November 30, 2011 — Physicians who have a financial interest in imaging equipment are more likely to refer their patients for potentially unnecessary imaging exams, according to a study presented today at the annual meeting of the Radiological Society of North America (RSNA).

"Self-referral," whereby a non-radiologist physician orders imaging exams and directs patients to imaging services in which that physician has a financial interest, is a concerning trend in medicine and a significant driver of healthcare costs.

"Self-referred medical imaging has been shown to be an important contributor to escalating medical costs," said Ben E. Paxton, M.D., radiology resident at Duke University Medical Center in Durham, N.C.

"Attempts to date at reducing healthcare spending on medical imaging have come in the form of across-the-board cuts that threaten to reduce access to vital imaging services," said the paper's senior author, Ramsey Kilani, M.D., associate faculty member at Duke. "We believe patients would be better served if we instead eliminated underlying drivers of unnecessary imaging spending."
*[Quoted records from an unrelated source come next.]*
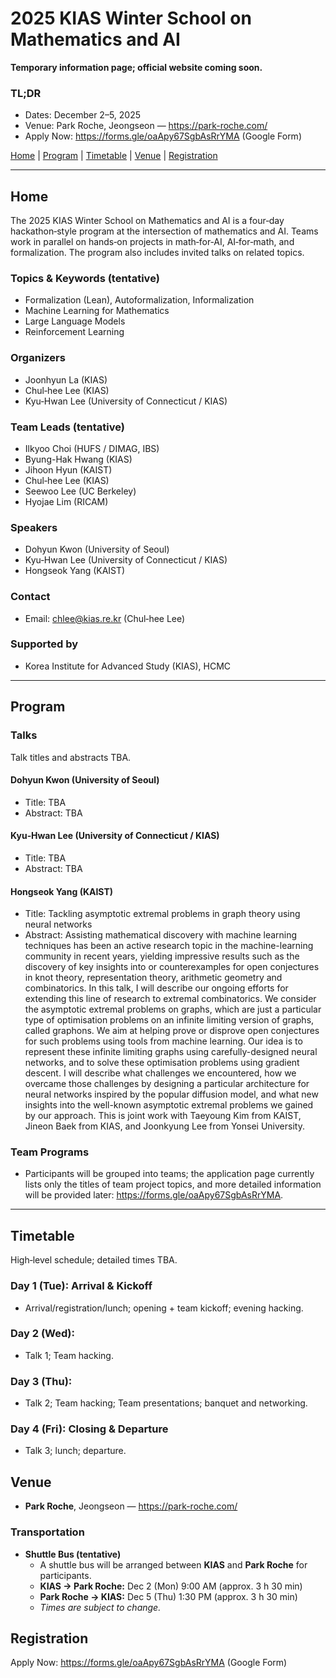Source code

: # 2025 KIAS Winter School on Mathematics and AI

**Temporary information page; official website coming soon.**

### TL;DR
- Dates: December 2–5, 2025
- Venue: Park Roche, Jeongseon — <https://park-roche.com/>
- Apply Now: <https://forms.gle/oaApy67SgbAsRrYMA> (Google Form)

[Home](#home) | [Program](#program) | [Timetable](#timetable) | [Venue](#venue) | [Registration](#registration)

---

## Home

The 2025 KIAS Winter School on Mathematics and AI is a four‑day hackathon‑style program at the intersection of mathematics and AI. Teams work in parallel on hands‑on projects in math‑for‑AI, AI‑for‑math, and formalization. The program also includes invited talks on related topics.

### Topics & Keywords (tentative)

- Formalization (Lean), Autoformalization, Informalization
- Machine Learning for Mathematics
- Large Language Models
- Reinforcement Learning

### Organizers

- Joonhyun La (KIAS)
- Chul‑hee Lee (KIAS)
- Kyu‑Hwan Lee (University of Connecticut / KIAS)

### Team Leads (tentative)

- Ilkyoo Choi (HUFS / DIMAG, IBS)
- Byung-Hak Hwang (KIAS)
- Jihoon Hyun (KAIST)
- Chul‑hee Lee (KIAS)
- Seewoo Lee (UC Berkeley)
- Hyojae Lim (RICAM)


### Speakers

- Dohyun Kwon (University of Seoul)
- Kyu‑Hwan Lee (University of Connecticut / KIAS)
- Hongseok Yang (KAIST)


### Contact

- Email: chlee@kias.re.kr (Chul‑hee Lee)

### Supported by

- Korea Institute for Advanced Study (KIAS), HCMC

---

## Program

### Talks
Talk titles and abstracts TBA.

#### Dohyun Kwon (University of Seoul)
- Title: TBA
- Abstract: TBA

#### Kyu‑Hwan Lee (University of Connecticut / KIAS)
- Title: TBA
- Abstract: TBA

#### Hongseok Yang (KAIST)
- Title: Tackling asymptotic extremal problems in graph theory using neural networks
- Abstract: Assisting mathematical discovery with machine learning techniques has been an active research topic in the machine-learning community in recent years, yielding impressive results such as the discovery of key insights into or counterexamples for open conjectures in knot theory, representation theory, arithmetic geometry and combinatorics. In this talk, I will describe our ongoing efforts for extending this line of research to extremal combinatorics. We consider the asymptotic extremal problems on graphs, which are just a particular type of optimisation problems on an infinite limiting version of graphs, called graphons. We aim at helping prove or disprove open conjectures for such problems using tools from machine learning. Our idea is to represent these infinite limiting graphs using carefully-designed neural networks, and to solve these optimisation problems using gradient descent. I will describe what challenges we encountered, how we overcame those challenges by designing a particular architecture for neural networks inspired by the popular diffusion model, and what new insights into the well-known asymptotic extremal problems we gained by our approach. This is joint work with Taeyoung Kim from KAIST, Jineon Baek from KIAS, and Joonkyung Lee from Yonsei University.

### Team Programs
- Participants will be grouped into teams; the application page currently lists only the titles of team project topics, and more detailed information will be provided later: <https://forms.gle/oaApy67SgbAsRrYMA>.

---

## Timetable

High‑level schedule; detailed times TBA.

### Day 1 (Tue): Arrival & Kickoff
- Arrival/registration/lunch; opening + team kickoff; evening hacking.

### Day 2 (Wed): 
- Talk 1; Team hacking.

### Day 3 (Thu): 
- Talk 2; Team hacking; Team presentations; banquet and networking.

### Day 4 (Fri): Closing & Departure
- Talk 3; lunch; departure.


 
## Venue

- **Park Roche**, Jeongseon — <https://park-roche.com/>

### Transportation

- **Shuttle Bus (tentative)**
  - A shuttle bus will be arranged between **KIAS** and **Park Roche** for participants.  
  - **KIAS → Park Roche:** Dec 2 (Mon) 9:00 AM (approx. 3 h 30 min)  
  - **Park Roche → KIAS:** Dec 5 (Thu) 1:30 PM (approx. 3 h 30 min)  
  - *Times are subject to change.*



## Registration

Apply Now: <https://forms.gle/oaApy67SgbAsRrYMA> (Google Form)
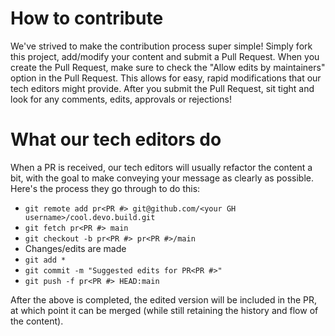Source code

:# How to contribute
We've strived to make the contribution process super simple!  Simply fork this project, add/modify your content and submit a Pull Request.  When you create the Pull Request, make sure to check the "Allow edits by maintainers" option in the Pull Request.  This allows for easy, rapid modifications that our tech editors might provide.  After you submit the Pull Request, sit tight and look for any comments, edits, approvals or rejections!

# What our tech editors do
When a PR is received, our tech editors will usually refactor the content a bit, with the goal to make conveying your message as clearly as possible.  Here's the process they go through to do this:

* `git remote add pr<PR #> git@github.com/<your GH username>/cool.devo.build.git`
* `git fetch pr<PR #> main`
* `git checkout -b pr<PR #> pr<PR #>/main`
* Changes/edits are made
* `git add *`
* `git commit -m "Suggested edits for PR<PR #>"`
* `git push -f pr<PR #> HEAD:main`

After the above is completed, the edited version will be included in the PR, at which point it can be merged (while still retaining the history and flow of the content).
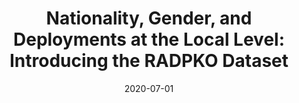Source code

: ---
title: "Nationality, Gender, and Deployments at the Local Level: Introducing the RADPKO Dataset"
collection: publications
permalink: /publications/2020-radpko
date: 2020-07-01
venue: 'International Peacekeeping'
paperurl: '/assets/pdf/research/hunnicutt_and_nomikos_2020.pdf'
link: 'https://doi.org/10.1080/13533312.2020.1738228'
citation: 'Hunnicutt, Patrick and William G. Nomikos. 2020. &quot;Nationality, Gender, and Deployments at the Local Level: Introducing the RADPKO Dataset.&quot; <i>International Peacekeeping</i> 24(7): 645-672. doi:10.1080/13533312.2020.1738228'
---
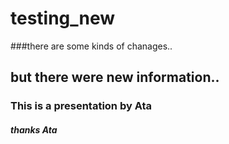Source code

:# testing_new 
###there are some kinds of chanages.. 
## but there were new information.. 
### This is a presentation by Ata 
##### thanks Ata 
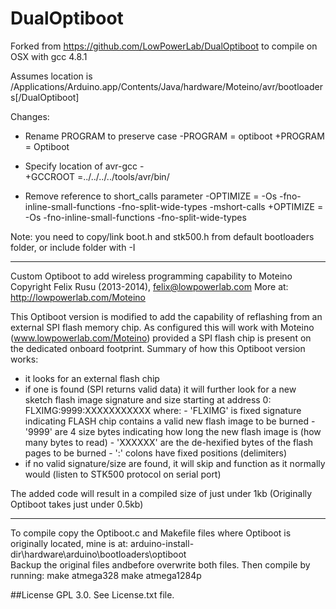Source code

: DualOptiboot
============

Forked from https://github.com/LowPowerLab/DualOptiboot to compile on OSX with gcc 4.8.1

Assumes location is /Applications/Arduino.app/Contents/Java/hardware/Moteino/avr/bootloaders[/DualOptiboot]

Changes:

* Rename PROGRAM to preserve case
-PROGRAM    = optiboot
+PROGRAM = Optiboot

* Specify location of avr-gcc -  
+GCCROOT =../../../../tools/avr/bin/

* Remove reference to short_calls parameter
-OPTIMIZE = -Os -fno-inline-small-functions -fno-split-wide-types -mshort-calls
+OPTIMIZE = -Os -fno-inline-small-functions -fno-split-wide-types 

Note: you need to copy/link boot.h and stk500.h from default bootloaders folder, or include folder with -I

-------------------------------------------------------------------------------------------------------------

Custom Optiboot to add wireless programming capability to Moteino
Copyright Felix Rusu (2013-2014), felix@lowpowerlab.com
More at: http://lowpowerlab.com/Moteino

This Optiboot version is modified to add the capability of reflashing 
from an external SPI flash memory chip. As configured this will work 
with Moteino (www.lowpowerlab.com/Moteino) provided a SPI flash chip
is present on the dedicated onboard footprint.
Summary of how this Optiboot version works:
- it looks for an external flash chip
- if one is found (SPI returns valid data) it will further look
  for a new sketch flash image signature and size
  starting at address 0:   FLXIMG:9999:XXXXXXXXXXX
  where: - 'FLXIMG' is fixed signature indicating FLASH chip
           contains a valid new flash image to be burned
         - '9999' are 4 size bytes indicating how long the
           new flash image is (how many bytes to read)
         - 'XXXXXX' are the de-hexified bytes of the flash 
           pages to be burned
         - ':' colons have fixed positions (delimiters)
- if no valid signature/size are found, it will skip and
  function as it normally would (listen to STK500 protocol on serial port)

The added code will result in a compiled size of just under 1kb
(Originally Optiboot takes just under 0.5kb)

-------------------------------------------------------------------------------------------------------------

To compile copy the Optiboot.c and Makefile files where Optiboot is originally located, mine is at:
arduino-install-dir\hardware\arduino\bootloaders\optiboot\
Backup the original files andbefore overwrite both files.
Then compile by running:
make atmega328
make atmega1284p

##License
GPL 3.0. See License.txt file.
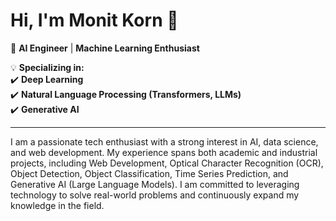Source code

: # Hi, I'm Monit Korn 👋

🔹 **AI Engineer** | **Machine Learning Enthusiast**

💡 **Specializing in:**  
✔️ **Deep Learning**  
✔️ **Natural Language Processing (Transformers, LLMs)**  
✔️ **Generative AI**

---
I am a passionate tech enthusiast with a strong interest in AI, data science, and web development. My experience spans both academic and industrial projects, including Web Development, Optical Character Recognition (OCR), Object Detection, Object Classification, Time Series Prediction, and Generative AI (Large Language Models). I am committed to leveraging technology to solve real-world problems and continuously expand my knowledge in the field.


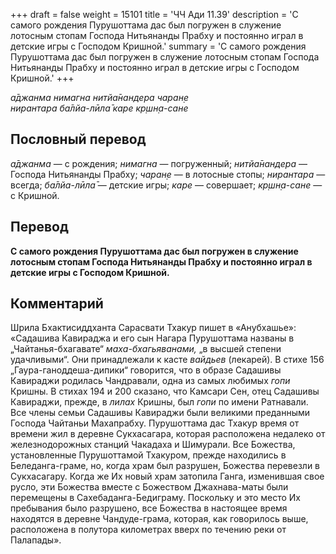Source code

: +++
draft = false
weight = 15101
title = 'ЧЧ Ади 11.39'
description = 'С самого рождения Пурушоттама дас был погружен в служение лотосным стопам Господа Нитьянанды Прабху и постоянно играл в детские игры с Господом Кришной.'
summary = 'С самого рождения Пурушоттама дас был погружен в служение лотосным стопам Господа Нитьянанды Прабху и постоянно играл в детские игры с Господом Кришной.'
+++

_а̄джанма нимагна нитйа̄нандера чаран̣е  
нирантара ба̄лйа-лӣла̄ каре кр̣шн̣а-сане_

## Пословный перевод

_а̄джанма_ — с рождения; _нимагна_ — погруженный; _нитйа̄нандера_ — Господа Нитьянанды Прабху; _чаран̣е_ — в лотосные стопы; _нирантара_ — всегда; _ба̄лйа_\-_лӣла̄_ — детские игры; _каре_ — совершает; _кр̣шн̣а_\-_сане_ — с Кришной.

## Перевод

**С самого рождения Пурушоттама дас был погружен в служение лотосным стопам Господа Нитьянанды Прабху и постоянно играл в детские игры с Господом Кришной.**

## Комментарий

Шрила Бхактисиддханта Сарасвати Тхакур пишет в «Анубхашье»: «Садашива Кавираджа и его сын Нагара Пурушоттама названы в „Чайтанья-бхагавате“ _маха-бхагьяванами,_ „в высшей степени удачливыми“. Они принадлежали к касте _вайдьев_ (лекарей). В стихе 156 „Гаура-ганоддеша-дипики“ говорится, что в образе Садашивы Кавираджи родилась Чандравали, одна из самых любимых _гопи_ Кришны. В стихах 194 и 200 сказано, что Камсари Сен, отец Садашивы Кавираджи, прежде, в _лилах_ Кришны, был _гопи_ по имени Ратнавали. Все члены семьи Садашивы Кавираджи были великими преданными Господа Чайтаньи Махапрабху. Пурушоттама дас Тхакур время от времени жил в деревне Сукхасагара, которая расположена недалеко от железнодорожных станций Чакадаха и Шимурали. Все Божества, установленные Пурушоттамой Тхакуром, прежде находились в Беледанга-граме, но, когда храм был разрушен, Божества перевезли в Сукхасагару. Когда же Их новый храм затопила Ганга, изменившая свое русло, эти Божества вместе с Божеством Джахнава-маты были перемещены в Сахебаданга-Бедиграму. Поскольку и это место Их пребывания было разрушено, все Божества в настоящее время находятся в деревне Чандуде-грама, которая, как говорилось выше, расположена в полутора километрах вверх по течению реки от Палапады».
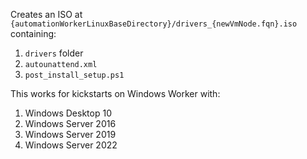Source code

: 
Creates an ISO at `{automationWorkerLinuxBaseDirectory}/drivers_{newVmNode.fqn}.iso` containing:

1. `drivers` folder
2. `autounattend.xml`
2. `post_install_setup.ps1`

This works for kickstarts on Windows Worker with:
1. Windows Desktop 10
2. Windows Server 2016
2. Windows Server 2019
3. Windows Server 2022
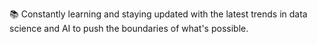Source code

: 📚 Constantly learning and staying updated with the latest trends in data science and AI to push the boundaries of what's possible.



<!--
**ineszz/ineszz** is a ✨ _special_ ✨ repository because its `README.md` (this file) appears on your GitHub profile.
Between 2000 and 2005, ownership or leasing of magnetic resonance imaging (MRI) equipment by non-radiologists grew by 254 percent, compared to 83 percent among radiologists. The U.S. Government Accountability Office (GAO) reported that the proportion of non-radiologists billing for in-office imaging more than doubled from 2000 to 2006. During that same time period, private office imaging utilization rates by non-radiologists who control patient referral grew by 71 percent.

For the study, the researchers set out to determine if utilization of lumbar spine MRI differs, depending on the financial interest of the physician ordering the exam. They reviewed 500 consecutive diagnostic lumbar spine MRI exams ordered by two orthopedic physician groups serving the same community. The first group had financial interest in the MRI equipment used (FI group), and the second had no financial interest in the equipment (NFI group).

For each group, the researchers analyzed the number of abnormalities per positive scan, the mean age of the patients and the negative exam result rate.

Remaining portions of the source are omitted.